Order 23 Rule 1 makes a distinction between two types of withdrawal[3]:

  1. Absolute withdrawal of the suit, termed as “abandonment of suit” made under sub-rule (1).— The plaintiff may abandon the suit or a part of his claim as a matter of his right and in this scenario, he shall be barred from instituting another suit on the same cause of action. This right cannot be reserved by the plaintiff without the court’s leave.
  2. Conditional withdrawal of the suit with liberty to institute a fresh one on the same cause of action with the leave of trial court made under sub-rule (3).— This would enable the plaintiff to avoid the bar under Section 12 CPC. “Invito beneficium non dature. the law confers upon a man no rights or benefits which he does not desire. Whoever waives, abandons or disclaims a right will lose it. In order to prevent a litigant from abusing the process of the court by instituting suits again and again on the same cause of action without any good reason the Code insists that he should obtain the permission of the Court to file a fresh suit after establishing either of the two grounds mentioned in sub-rule (3) of Rule 1 of Order 23.”[4]

If the plaintiff fails to withdraw the suit as specifically provided by sub-rule (3), he shall be barred from instituting a fresh suit on the same cause of action as is provided by sub-rule (4). It is also worth mentioning here that an order of trial court under sub-rule (3) is neither a decree nor an appealable order. However, such orders can be reviewed and revised.

It must be noted that sub-rule (3) of Order 23 Rule 1 is stringently adhered to by the courts. Any type of ambiguity or loose ends or vagueness on the part of the plaintiff can adversely affect his cause to a great extent, potentially leaving him remediless. An illustration of the same can be seen in Bakhtawar Singh v. Sada Kaur[5] wherein the Supreme Court observed that the plaintiff had failed to produce any evidence to show that leave to withdraw the suit and to institute a fresh one on the same cause of action was granted by the trial court under Order 23 Rule 1(3). The application praying for the said relief was not produced and the order of the trial court did not record what was the “formal defect” or “sufficient ground” by virtue of which the suit was sought to be withdrawn. The Supreme Court held that in light of these circumstances the plaintiff cannot be allowed to institute a fresh suit on the same cause of action.

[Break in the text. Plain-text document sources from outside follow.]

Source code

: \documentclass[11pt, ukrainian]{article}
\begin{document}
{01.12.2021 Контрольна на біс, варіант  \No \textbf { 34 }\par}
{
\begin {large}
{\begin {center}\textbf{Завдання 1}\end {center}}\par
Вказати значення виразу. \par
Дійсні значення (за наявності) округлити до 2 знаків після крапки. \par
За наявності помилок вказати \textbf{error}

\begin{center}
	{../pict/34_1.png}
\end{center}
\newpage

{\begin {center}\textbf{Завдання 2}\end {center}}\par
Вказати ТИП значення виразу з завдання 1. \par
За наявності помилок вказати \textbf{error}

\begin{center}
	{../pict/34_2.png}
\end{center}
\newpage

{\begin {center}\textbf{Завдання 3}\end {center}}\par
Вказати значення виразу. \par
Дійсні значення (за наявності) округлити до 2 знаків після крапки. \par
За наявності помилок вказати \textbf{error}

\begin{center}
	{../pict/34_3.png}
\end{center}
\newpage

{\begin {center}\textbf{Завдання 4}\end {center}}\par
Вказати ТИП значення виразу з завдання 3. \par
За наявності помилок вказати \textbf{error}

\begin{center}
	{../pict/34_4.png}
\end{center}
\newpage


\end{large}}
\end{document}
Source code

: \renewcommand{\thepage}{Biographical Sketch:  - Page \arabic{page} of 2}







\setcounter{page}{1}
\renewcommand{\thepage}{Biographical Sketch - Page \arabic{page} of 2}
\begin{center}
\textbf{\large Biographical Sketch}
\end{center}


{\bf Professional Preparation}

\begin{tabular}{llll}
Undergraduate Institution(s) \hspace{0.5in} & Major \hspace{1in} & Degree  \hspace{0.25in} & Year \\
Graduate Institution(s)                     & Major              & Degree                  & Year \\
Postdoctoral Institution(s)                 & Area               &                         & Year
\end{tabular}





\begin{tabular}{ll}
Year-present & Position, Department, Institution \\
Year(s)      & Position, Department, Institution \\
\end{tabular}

C. Judicial interpretation of sub-rule (3) of Order 23 Rule 1 and its nuances

  1. “Formal defect” under clause (a) of sub-rule (3)

The Supreme Court in V. Rajendran v. Annasamy Pandian[6], after considering the judicial opinions of various High Courts, has held that “formal defect” is a defect of form prescribed by the rules of procedure. For example, want of notice under Section 80 CPC, improper valuation of the suit, affixing insufficient court fee, ambiguity regarding identification of the suit property, misjoinder of parties, failure to disclose a cause of action, etc. The Supreme Court further observed that “formal defect” must be given a liberal meaning which connotes various kinds of defects not affecting the merits of the plea raised by either of the parties. It can be observed that many of the “formal defects” pointed out by the Supreme Court are grounds for rejection of plaint under Order 7 Rule 11 CPC.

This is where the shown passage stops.